Genau für diese wollen er und die anderen Paraclimber diese Woche bei der Kletter-WM ein Vorbild sein. Sie wollen ihnen zeigen, dass man trotz schweren Verletzungen oder einer Behinderung im Leben noch was erreichen kann - auch Sport betreiben und ins Leben hinausgehen.

Paraclimber Markus Hofbauer

Simon Welebil

Markus Hofbauer vor seinem WM-Debüt

Für Markus Hofbauer ist schon die Teilnahme an der Kletter WM ein solcher Erfolg. Was die Platzierung angeht erwartet er sich gar nichts. Am 12.9. steigt er in die Qualifikation für das Finale ein. Unter den acht Startern mit nur einem Arm würde er ohne Zweifel Letzter werden, das hätte ihm sein Antreten in Imst gezeigt.

Währende der Kletter-WM gibt es eine Charity-Aktion, um das Paraclimbing-Team zu unterstützen.

Höchstens gegen die Schulteramputierten, die wegen zu geringer Teilnehmerzahlen auch in seiner Klasse an den Start gehen, rechnet er sich Chancen aus.

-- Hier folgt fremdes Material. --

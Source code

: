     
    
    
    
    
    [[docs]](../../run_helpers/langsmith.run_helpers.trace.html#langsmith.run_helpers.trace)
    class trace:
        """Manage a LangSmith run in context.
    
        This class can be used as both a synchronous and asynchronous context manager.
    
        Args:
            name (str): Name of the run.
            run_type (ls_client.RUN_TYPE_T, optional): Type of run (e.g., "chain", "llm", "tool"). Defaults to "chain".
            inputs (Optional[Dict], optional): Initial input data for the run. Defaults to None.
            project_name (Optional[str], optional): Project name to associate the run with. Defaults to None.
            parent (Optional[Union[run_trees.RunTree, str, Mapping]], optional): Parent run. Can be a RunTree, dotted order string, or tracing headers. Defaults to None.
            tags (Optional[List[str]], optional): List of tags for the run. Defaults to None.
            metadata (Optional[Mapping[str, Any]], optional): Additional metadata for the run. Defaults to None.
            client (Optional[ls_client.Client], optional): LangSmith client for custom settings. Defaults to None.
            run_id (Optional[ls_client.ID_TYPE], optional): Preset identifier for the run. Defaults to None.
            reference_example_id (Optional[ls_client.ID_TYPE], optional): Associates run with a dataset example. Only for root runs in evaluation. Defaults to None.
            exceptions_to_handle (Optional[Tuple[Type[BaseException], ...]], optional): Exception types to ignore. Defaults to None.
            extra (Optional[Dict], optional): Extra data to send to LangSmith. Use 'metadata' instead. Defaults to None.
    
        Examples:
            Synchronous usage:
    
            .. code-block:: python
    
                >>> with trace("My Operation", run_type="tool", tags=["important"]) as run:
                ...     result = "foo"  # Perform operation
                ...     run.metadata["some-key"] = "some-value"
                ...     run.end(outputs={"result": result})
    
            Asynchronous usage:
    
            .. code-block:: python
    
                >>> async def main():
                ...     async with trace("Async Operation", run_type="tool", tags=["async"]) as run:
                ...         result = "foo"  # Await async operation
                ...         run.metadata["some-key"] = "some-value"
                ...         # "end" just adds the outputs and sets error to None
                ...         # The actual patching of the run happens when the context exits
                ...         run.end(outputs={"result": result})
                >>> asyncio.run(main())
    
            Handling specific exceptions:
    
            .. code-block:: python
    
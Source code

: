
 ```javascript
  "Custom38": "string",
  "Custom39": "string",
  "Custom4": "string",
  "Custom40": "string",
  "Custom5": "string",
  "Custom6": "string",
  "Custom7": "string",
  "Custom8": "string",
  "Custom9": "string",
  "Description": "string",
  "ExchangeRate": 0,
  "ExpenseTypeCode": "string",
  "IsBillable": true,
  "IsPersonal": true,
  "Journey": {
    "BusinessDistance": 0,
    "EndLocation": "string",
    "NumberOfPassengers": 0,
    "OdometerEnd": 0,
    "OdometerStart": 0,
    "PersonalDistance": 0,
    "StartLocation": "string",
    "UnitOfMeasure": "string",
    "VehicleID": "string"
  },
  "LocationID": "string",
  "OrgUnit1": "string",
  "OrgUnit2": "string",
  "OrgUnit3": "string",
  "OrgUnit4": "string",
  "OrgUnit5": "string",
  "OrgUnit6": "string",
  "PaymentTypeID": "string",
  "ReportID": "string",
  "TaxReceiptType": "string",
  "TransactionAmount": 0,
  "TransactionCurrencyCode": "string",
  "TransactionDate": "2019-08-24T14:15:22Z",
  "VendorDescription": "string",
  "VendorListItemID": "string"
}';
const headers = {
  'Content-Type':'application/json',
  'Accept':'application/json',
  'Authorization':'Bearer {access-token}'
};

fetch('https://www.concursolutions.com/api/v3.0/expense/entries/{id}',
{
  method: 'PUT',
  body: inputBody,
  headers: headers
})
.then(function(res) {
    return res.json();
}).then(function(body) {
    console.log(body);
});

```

Was das Erlebnis angeht, könnten die Erwartungen allerdings kaum höher sein: „Mit den besten der Welt gemeinsam bei einer Kletter WM antreten zu können ist natürlich ein Wahnsinn - und dann vor dem kletterbegeisterten Innsbrucker Publikum. Das wird einfach eine grandiose Zeit werden.“

Keine Zeit, um in ein Loch zu fallen

Angst, nach diesem Highlight, dem großen Motivationsziel, psychisch in ein Loch zu fallen, hat Markus Hofbauer übrigens nicht. Er möchte in eine neue Wohnung ziehen, noch selbständiger werden und ein Projekt abschließen, das er vor seinem Unfall begonnen hat, nämlich die zehn höchsten Berge Österreichs zu besteigen. „Zwei fehlen mir noch, und die stehen immer noch“, sagt er. Die Weißkugel und die Glocknerwand werden ihn in nächster Zeit also wohl auch zu sehen bekommen.